1) Nerull wants all life to end. Not to end all life. There is a big difference. So yes, a Neutral cleric of Nerul is possible. But unlikely..
Huh? Are you trying to convince me that Nerull is... passive? That he doesn't go out and do anything to achieve his goals? At that point I don't care about being a neutral cleric (which, again, you can be a neutral warlock of Orcus too) but that he is utterly boring.
But since he creates clerics and charges them with holy missions... like ending all life. I think you are splitting an non-existent hair.
2) Yes they had these clerics even in 1ed. But remember that these clerics only had access to 1st and 2nd level spells top. It was only through the introduction of Banak that they finally got "full power " clerics. I bet that if warlock existed then, that these clerics would not even have seen the day...
So... they existed. Which means that the statement that they never existed is still wrong. We can theorize that if the warlock existed when it didn't exist that things might be different, but we don't know that. Because at that time the warlock didn't exist. They were clerics instead.
Also, in the sources I listed for 3.X where the clerics got their power, there was no limit on cleric spells. Additionally, "Yes, they get clerics, but they are weaker than adventurers" is kind of a moot point. Most people are weaker than adventurers. Getting a 3rd level spell means being 5th level, and that is significant.

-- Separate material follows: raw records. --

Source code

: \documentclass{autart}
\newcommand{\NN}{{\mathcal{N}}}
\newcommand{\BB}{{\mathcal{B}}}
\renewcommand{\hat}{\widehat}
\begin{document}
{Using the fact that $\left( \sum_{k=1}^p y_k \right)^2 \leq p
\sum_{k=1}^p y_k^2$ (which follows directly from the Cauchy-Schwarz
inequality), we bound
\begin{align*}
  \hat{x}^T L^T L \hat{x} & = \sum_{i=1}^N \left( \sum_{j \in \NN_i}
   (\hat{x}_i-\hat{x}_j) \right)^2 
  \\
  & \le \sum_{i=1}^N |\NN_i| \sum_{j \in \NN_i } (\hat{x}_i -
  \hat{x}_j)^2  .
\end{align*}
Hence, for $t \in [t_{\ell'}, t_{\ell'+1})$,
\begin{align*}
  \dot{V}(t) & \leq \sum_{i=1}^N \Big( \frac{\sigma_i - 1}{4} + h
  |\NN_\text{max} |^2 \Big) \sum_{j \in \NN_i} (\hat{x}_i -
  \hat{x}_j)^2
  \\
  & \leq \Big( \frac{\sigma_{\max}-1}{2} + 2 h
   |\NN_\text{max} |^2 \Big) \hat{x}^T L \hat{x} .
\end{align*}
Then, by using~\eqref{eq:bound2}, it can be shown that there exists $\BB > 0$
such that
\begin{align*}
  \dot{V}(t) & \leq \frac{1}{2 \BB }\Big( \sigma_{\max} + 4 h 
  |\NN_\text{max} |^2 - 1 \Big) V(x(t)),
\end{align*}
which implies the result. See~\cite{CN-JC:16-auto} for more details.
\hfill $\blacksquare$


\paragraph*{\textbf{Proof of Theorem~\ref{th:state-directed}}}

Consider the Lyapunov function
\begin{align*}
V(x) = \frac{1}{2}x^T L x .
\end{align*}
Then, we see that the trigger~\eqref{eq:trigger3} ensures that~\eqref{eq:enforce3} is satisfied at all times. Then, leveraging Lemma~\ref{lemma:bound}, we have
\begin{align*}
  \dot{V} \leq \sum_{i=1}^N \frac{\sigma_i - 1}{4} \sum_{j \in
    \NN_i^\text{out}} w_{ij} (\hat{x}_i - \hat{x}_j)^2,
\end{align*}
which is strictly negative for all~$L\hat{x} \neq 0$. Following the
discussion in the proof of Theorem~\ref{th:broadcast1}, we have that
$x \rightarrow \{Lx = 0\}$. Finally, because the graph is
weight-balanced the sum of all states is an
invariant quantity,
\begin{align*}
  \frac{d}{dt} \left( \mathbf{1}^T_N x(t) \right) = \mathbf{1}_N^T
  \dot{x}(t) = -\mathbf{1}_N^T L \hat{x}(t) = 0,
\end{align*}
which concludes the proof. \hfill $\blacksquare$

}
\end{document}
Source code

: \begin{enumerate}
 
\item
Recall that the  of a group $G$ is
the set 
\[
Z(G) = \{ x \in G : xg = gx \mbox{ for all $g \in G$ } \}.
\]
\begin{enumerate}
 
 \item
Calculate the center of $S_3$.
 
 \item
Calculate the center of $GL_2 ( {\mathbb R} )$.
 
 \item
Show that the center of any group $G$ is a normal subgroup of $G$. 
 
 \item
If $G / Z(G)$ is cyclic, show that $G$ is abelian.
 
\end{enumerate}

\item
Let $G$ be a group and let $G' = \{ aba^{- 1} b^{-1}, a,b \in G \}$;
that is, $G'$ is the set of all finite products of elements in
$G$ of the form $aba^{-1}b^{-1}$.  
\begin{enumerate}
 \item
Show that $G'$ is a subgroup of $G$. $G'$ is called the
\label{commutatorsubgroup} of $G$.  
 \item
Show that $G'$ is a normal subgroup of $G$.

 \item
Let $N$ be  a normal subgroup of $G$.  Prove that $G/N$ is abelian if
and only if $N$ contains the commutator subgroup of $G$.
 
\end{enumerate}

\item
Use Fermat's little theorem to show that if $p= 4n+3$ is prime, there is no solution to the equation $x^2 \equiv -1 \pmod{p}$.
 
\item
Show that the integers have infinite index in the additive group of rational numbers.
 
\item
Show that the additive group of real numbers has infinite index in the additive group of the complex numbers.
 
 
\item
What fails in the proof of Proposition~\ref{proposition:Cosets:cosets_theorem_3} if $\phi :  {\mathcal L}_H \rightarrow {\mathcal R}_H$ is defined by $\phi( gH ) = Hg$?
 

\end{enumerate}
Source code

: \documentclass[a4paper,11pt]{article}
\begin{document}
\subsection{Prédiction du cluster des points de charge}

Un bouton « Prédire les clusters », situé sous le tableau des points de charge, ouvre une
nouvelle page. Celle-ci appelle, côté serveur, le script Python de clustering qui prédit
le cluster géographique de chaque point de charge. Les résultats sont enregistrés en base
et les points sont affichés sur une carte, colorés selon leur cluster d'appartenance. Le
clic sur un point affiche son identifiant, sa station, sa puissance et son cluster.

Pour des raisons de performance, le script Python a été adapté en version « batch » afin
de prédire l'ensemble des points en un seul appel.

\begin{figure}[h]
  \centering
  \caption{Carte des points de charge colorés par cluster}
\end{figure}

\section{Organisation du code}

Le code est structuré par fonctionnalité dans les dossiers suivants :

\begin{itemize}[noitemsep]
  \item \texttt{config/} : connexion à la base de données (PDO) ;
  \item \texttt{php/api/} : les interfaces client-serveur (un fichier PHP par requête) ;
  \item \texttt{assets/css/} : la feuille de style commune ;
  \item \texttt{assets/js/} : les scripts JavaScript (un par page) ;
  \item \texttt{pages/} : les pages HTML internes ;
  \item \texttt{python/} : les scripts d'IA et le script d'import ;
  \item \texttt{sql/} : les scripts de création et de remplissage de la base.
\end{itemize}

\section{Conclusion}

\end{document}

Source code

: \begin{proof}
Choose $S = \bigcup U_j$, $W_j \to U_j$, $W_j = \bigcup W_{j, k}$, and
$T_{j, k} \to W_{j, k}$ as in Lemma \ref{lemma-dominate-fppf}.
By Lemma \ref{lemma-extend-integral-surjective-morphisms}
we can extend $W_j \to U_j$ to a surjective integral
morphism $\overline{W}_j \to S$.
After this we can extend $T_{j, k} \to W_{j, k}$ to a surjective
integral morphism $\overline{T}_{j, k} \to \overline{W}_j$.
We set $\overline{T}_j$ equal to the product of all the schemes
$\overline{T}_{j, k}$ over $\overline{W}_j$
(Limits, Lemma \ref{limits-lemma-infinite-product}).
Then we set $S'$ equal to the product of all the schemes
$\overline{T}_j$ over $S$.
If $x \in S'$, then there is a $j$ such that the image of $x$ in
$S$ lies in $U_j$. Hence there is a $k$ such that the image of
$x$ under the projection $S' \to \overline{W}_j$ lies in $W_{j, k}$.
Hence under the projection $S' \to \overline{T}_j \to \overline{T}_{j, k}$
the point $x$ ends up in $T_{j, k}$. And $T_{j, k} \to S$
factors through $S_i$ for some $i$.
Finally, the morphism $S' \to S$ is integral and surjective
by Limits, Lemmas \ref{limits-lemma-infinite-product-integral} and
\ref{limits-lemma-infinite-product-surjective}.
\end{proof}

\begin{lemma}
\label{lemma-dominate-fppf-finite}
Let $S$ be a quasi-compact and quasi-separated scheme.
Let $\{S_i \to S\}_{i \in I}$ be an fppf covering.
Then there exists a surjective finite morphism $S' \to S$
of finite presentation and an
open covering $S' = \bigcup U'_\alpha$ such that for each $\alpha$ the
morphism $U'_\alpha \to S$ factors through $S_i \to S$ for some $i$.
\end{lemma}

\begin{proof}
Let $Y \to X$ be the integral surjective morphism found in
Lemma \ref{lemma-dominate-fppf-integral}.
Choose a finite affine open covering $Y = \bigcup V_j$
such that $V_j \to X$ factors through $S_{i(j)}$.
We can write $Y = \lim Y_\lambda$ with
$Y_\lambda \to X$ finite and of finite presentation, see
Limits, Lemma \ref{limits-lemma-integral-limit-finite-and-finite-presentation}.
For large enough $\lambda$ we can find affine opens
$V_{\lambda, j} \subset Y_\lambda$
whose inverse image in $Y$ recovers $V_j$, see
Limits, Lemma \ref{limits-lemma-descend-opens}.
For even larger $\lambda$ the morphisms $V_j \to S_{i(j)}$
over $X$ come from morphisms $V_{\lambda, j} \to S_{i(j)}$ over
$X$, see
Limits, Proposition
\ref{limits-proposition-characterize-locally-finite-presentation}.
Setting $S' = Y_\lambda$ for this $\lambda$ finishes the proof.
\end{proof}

And now that a cleric powered by their faith in an abstract concept isn't limited to 1st and 2nd level spells max, there is no reason to assume that the same would hold true now. Especially since we can... you know... change that. Especially since if the entire reason evil gods exist is so that we can have 5th level evil clerics... we don't need them, because the cleric who worships the concept of slaughter does just as well as the one who worships erythunul.
3) An evil paladin used to be an Antipaladin. He was a paladin corrupted by evil, usually demogorgon as only him had the full power of the Abyss as the "Prince" of all demons... Yes, canon there are antipaladins of other demons such as Orcus. This is your D&D. Nothing is ever set in stones... unlike some other games out there...
Thank you for confirming I was right.
4) No, they were never intended to be gods in their own rights. That is why they fight the gods because they want the power that the gods have. They will tempt, trick and fool mortals into believing that they are as strong as the gods, but they are not. But they certainly want you to believe it. That is canon.
So what is the purpose of Nerull, Bane, Erythunul, Hextor, ect ect ect. They fight the gods too, is it because they want the power of gods? No. It is because they want to destroy their rivals.
The only reason we are talking about the power difference between gods and Archdevils and Demon Lords is because people say that the reason we need evil gods is because they are more powerful than Archdevils and Demon Lords. As though Asmodeus is such a push-over that you need super Asmodeus with even more powers to stand as an even greater threat.
But, is that the only reason these evil gods exist? to be bigger sticks to the already immensely powerful evil beings?
Thinking it through, if you made all of the evil Gods not tied to a racial pantheon some version of Archdevil or Demon Lord, and allowed them to have clerics.... you lose nothing. Though, you would be even more inundated with copies. No one has actually given a solid reasoning for these things to exist except to decry taking them away because that "limits our options". But, the OP is making a homebrew world and WANTS to limit options. So if the biggest concern is that getting rid of evil gods means they got rid of evils gods... that isn't a big concern.